Faisant fi des engagements, tenus, du secteur de la presse, la loi n° 2015-992 du 17 août 2015 relative à la transition énergétique pour la croissance verte supprime l'exonération dont il bénéficiait : la presse contribuera désormais, à compter du 1 er janvier 2017, à la collecte, à la valorisation et à l'élimination des déchets d'imprimés papiers qu'elle produit.

Néanmoins, la presse bénéficie d'un aménagement particulier dans la mise en oeuvre de cette contribution, puisque celle-ci pourra être versée en « tout ou partie sous forme de prestations en nature prenant la forme d'une mise à disposition d'encarts publicitaires destinés à informer le consommateur sur la nécessité de favoriser le geste de tri et le recyclage du papier ». Ce compromis s'inspire du mécanisme mis en place dans le cadre de la convention d'engagement volontaire signée en 2013.

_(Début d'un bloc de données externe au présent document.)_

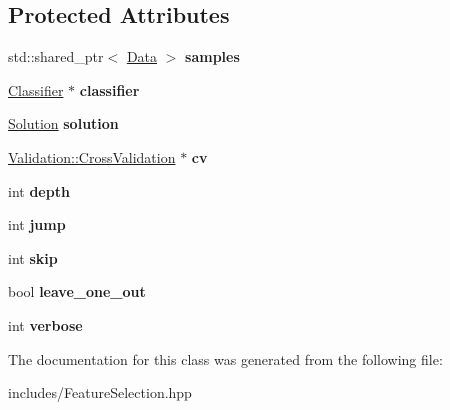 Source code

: \subsection*{Protected Attributes}
\begin{DoxyCompactItemize}
\item 
\mbox{\label{class_feature_selection_a4a0ac991f24cc098f22ad194a895e9d3}} 
std\+::shared\+\_\+ptr$<$ \hyperlink{class_data}{Data} $>$ {\bfseries samples}
\item 
\mbox{\label{class_feature_selection_ac829cbbee343c8c376406e67cd6ee288}} 
\hyperlink{class_classifier}{Classifier} $\ast$ {\bfseries classifier}
\item 
\mbox{\label{class_feature_selection_adc93dfa6122bc3c369c06321ad978095}} 
\hyperlink{class_solution}{Solution} {\bfseries solution}
\item 
\mbox{\label{class_feature_selection_a6f867268df53c3d21183800ad5194a7c}} 
\hyperlink{struct_validation_1_1_cross_validation}{Validation\+::\+Cross\+Validation} $\ast$ {\bfseries cv}
\item 
\mbox{\label{class_feature_selection_aee2d3b47761394fdb3bdd35f1ec09e1e}} 
int {\bfseries depth}
\item 
\mbox{\label{class_feature_selection_af8daf46dc4ff1d2177500444968a8b80}} 
int {\bfseries jump}
\item 
\mbox{\label{class_feature_selection_a87a16227b159a3b0bc255ec6b7c396b3}} 
int {\bfseries skip}
\item 
\mbox{\label{class_feature_selection_a434787bfaa9ad03ce5e370fc07dc2bc8}} 
bool {\bfseries leave\+\_\+one\+\_\+out}
\item 
\mbox{\label{class_feature_selection_ae531a07608a7b13051a16fb955be62fc}} 
int {\bfseries verbose}
\end{DoxyCompactItemize}


The documentation for this class was generated from the following file\+:\begin{DoxyCompactItemize}
\item 
includes/Feature\+Selection.\+hpp\end{DoxyCompactItemize}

Les conditions dans lesquelles cette contribution en nature sera apportée seront établies par décret, « en fonction des caractéristiques des publications » . Là réside le principal risque du dispositif : il s'agit de déterminer la proportion dans laquelle les publications pourront contribuer en nature , solution moins coûteuse pour les éditeurs, mais également si tel ou tel type de publication pourrait être mis davantage à contribution.

Afin de fixer les modalités concrètes d'application de cette nouvelle taxe, une mission d'expertise a été confiée au député Serge Bardy et au sénateur Gérard Miquel. Elle rendra ses conclusions à la fin du mois de novembre. Votre rapporteur pour avis espère qu'il y sera à tout le moins tenu compte tant des contraintes budgétaires des éditeurs que de la nécessaire équité entre familles de presse, afin de ne pas affaiblir un peu plus les solidarités qui les lient. À titre personnel, il serait favorable à ce que la presse soit intégralement déchargée des obligations de la REP, en numéraire comme en nature.


* 1 Les accords « Paul » avaient instauré, du 1 er janvier 2005 au 31 décembre 2008, un dispositif d'aide publique au transport postal de la presse qui prenait deux formes : d'une part, une aide à l'exemplaire, versée à La Poste pour le compte des éditeurs, destinée aux publications permettant de favoriser le pluralisme ; d'autre part, une aide à l'exemplaire distribué en zones peu denses pour permettre l'égal accès des citoyens aux publications de presse.